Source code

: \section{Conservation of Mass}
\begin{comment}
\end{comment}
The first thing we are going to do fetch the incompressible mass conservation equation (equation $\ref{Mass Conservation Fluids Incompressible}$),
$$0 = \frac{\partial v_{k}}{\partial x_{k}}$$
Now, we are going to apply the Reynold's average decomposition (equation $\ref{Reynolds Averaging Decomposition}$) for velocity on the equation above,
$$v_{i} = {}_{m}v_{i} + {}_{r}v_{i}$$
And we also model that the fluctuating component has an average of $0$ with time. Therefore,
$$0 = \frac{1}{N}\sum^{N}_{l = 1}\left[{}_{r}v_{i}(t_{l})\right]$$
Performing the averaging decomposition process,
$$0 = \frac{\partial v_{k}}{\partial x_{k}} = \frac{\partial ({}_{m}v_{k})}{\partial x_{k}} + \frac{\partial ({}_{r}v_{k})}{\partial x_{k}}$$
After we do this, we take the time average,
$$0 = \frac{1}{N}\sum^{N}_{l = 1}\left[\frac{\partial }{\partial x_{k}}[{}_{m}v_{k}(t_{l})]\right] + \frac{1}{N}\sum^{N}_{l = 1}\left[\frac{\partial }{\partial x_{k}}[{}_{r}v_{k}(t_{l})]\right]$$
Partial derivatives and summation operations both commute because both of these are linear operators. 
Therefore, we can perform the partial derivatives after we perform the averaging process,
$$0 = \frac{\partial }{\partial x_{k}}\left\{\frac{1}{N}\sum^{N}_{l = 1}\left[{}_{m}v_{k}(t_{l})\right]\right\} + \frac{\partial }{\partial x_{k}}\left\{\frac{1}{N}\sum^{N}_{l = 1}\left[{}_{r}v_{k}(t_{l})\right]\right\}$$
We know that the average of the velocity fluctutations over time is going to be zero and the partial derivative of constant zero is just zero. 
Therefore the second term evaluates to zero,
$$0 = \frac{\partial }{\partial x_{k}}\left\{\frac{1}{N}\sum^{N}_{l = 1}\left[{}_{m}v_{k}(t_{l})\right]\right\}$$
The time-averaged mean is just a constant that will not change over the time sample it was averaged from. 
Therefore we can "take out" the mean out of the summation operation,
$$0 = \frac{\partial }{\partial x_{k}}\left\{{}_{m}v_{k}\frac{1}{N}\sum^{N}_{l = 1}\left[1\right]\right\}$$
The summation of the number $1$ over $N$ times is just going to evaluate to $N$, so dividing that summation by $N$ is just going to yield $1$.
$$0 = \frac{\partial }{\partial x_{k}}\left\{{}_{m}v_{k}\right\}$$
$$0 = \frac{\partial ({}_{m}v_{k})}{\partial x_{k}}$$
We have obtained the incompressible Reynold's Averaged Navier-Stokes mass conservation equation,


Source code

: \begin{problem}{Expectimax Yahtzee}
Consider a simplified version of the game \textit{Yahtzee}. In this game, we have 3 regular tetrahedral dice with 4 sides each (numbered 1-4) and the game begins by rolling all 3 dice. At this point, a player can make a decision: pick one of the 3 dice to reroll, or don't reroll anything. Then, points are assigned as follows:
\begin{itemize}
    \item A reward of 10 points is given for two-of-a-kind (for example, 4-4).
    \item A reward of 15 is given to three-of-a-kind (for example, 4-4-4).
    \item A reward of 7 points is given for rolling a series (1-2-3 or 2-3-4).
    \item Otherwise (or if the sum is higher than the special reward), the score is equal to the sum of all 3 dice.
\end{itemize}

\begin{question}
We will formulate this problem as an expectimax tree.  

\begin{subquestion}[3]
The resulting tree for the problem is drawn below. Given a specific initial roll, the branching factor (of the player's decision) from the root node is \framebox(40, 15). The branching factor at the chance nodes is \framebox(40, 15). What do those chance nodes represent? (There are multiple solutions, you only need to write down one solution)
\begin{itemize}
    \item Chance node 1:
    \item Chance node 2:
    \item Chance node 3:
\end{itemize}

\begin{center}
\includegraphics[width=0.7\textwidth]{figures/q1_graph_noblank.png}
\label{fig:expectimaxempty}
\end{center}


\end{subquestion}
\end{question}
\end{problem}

==============================

WHAT THE EXERCISE ASKS: Return the entries above in full and exactly as written.

EXERCISE RESULT:
Source code

: \section{Conservation of Mass}
\begin{comment}
\end{comment}
The first thing we are going to do fetch the incompressible mass conservation equation (equation $\ref{Mass Conservation Fluids Incompressible}$),
$$0 = \frac{\partial v_{k}}{\partial x_{k}}$$
Now, we are going to apply the Reynold's average decomposition (equation $\ref{Reynolds Averaging Decomposition}$) for velocity on the equation above,
$$v_{i} = {}_{m}v_{i} + {}_{r}v_{i}$$
And we also model that the fluctuating component has an average of $0$ with time. Therefore,
$$0 = \frac{1}{N}\sum^{N}_{l = 1}\left[{}_{r}v_{i}(t_{l})\right]$$
Performing the averaging decomposition process,
$$0 = \frac{\partial v_{k}}{\partial x_{k}} = \frac{\partial ({}_{m}v_{k})}{\partial x_{k}} + \frac{\partial ({}_{r}v_{k})}{\partial x_{k}}$$
After we do this, we take the time average,
$$0 = \frac{1}{N}\sum^{N}_{l = 1}\left[\frac{\partial }{\partial x_{k}}[{}_{m}v_{k}(t_{l})]\right] + \frac{1}{N}\sum^{N}_{l = 1}\left[\frac{\partial }{\partial x_{k}}[{}_{r}v_{k}(t_{l})]\right]$$
Partial derivatives and summation operations both commute because both of these are linear operators. 
Therefore, we can perform the partial derivatives after we perform the averaging process,
$$0 = \frac{\partial }{\partial x_{k}}\left\{\frac{1}{N}\sum^{N}_{l = 1}\left[{}_{m}v_{k}(t_{l})\right]\right\} + \frac{\partial }{\partial x_{k}}\left\{\frac{1}{N}\sum^{N}_{l = 1}\left[{}_{r}v_{k}(t_{l})\right]\right\}$$
We know that the average of the velocity fluctutations over time is going to be zero and the partial derivative of constant zero is just zero. 
Therefore the second term evaluates to zero,
$$0 = \frac{\partial }{\partial x_{k}}\left\{\frac{1}{N}\sum^{N}_{l = 1}\left[{}_{m}v_{k}(t_{l})\right]\right\}$$
The time-averaged mean is just a constant that will not change over the time sample it was averaged from. 
Therefore we can "take out" the mean out of the summation operation,
$$0 = \frac{\partial }{\partial x_{k}}\left\{{}_{m}v_{k}\frac{1}{N}\sum^{N}_{l = 1}\left[1\right]\right\}$$
The summation of the number $1$ over $N$ times is just going to evaluate to $N$, so dividing that summation by $N$ is just going to yield $1$.
$$0 = \frac{\partial }{\partial x_{k}}\left\{{}_{m}v_{k}\right\}$$
$$0 = \frac{\partial ({}_{m}v_{k})}{\partial x_{k}}$$
We have obtained the incompressible Reynold's Averaged Navier-Stokes mass conservation equation,


Source code

: \begin{problem}{Expectimax Yahtzee}
Consider a simplified version of the game \textit{Yahtzee}. In this game, we have 3 regular tetrahedral dice with 4 sides each (numbered 1-4) and the game begins by rolling all 3 dice. At this point, a player can make a decision: pick one of the 3 dice to reroll, or don't reroll anything. Then, points are assigned as follows:
\begin{itemize}
    \item A reward of 10 points is given for two-of-a-kind (for example, 4-4).
    \item A reward of 15 is given to three-of-a-kind (for example, 4-4-4).
    \item A reward of 7 points is given for rolling a series (1-2-3 or 2-3-4).
    \item Otherwise (or if the sum is higher than the special reward), the score is equal to the sum of all 3 dice.
\end{itemize}

\begin{question}
We will formulate this problem as an expectimax tree.  

\begin{subquestion}[3]
The resulting tree for the problem is drawn below. Given a specific initial roll, the branching factor (of the player's decision) from the root node is \framebox(40, 15). The branching factor at the chance nodes is \framebox(40, 15). What do those chance nodes represent? (There are multiple solutions, you only need to write down one solution)
\begin{itemize}
    \item Chance node 1:
    \item Chance node 2:
    \item Chance node 3:
\end{itemize}

\begin{center}
\includegraphics[width=0.7\textwidth]{figures/q1_graph_noblank.png}
\label{fig:expectimaxempty}
\end{center}


\end{subquestion}
\end{question}
\end{problem}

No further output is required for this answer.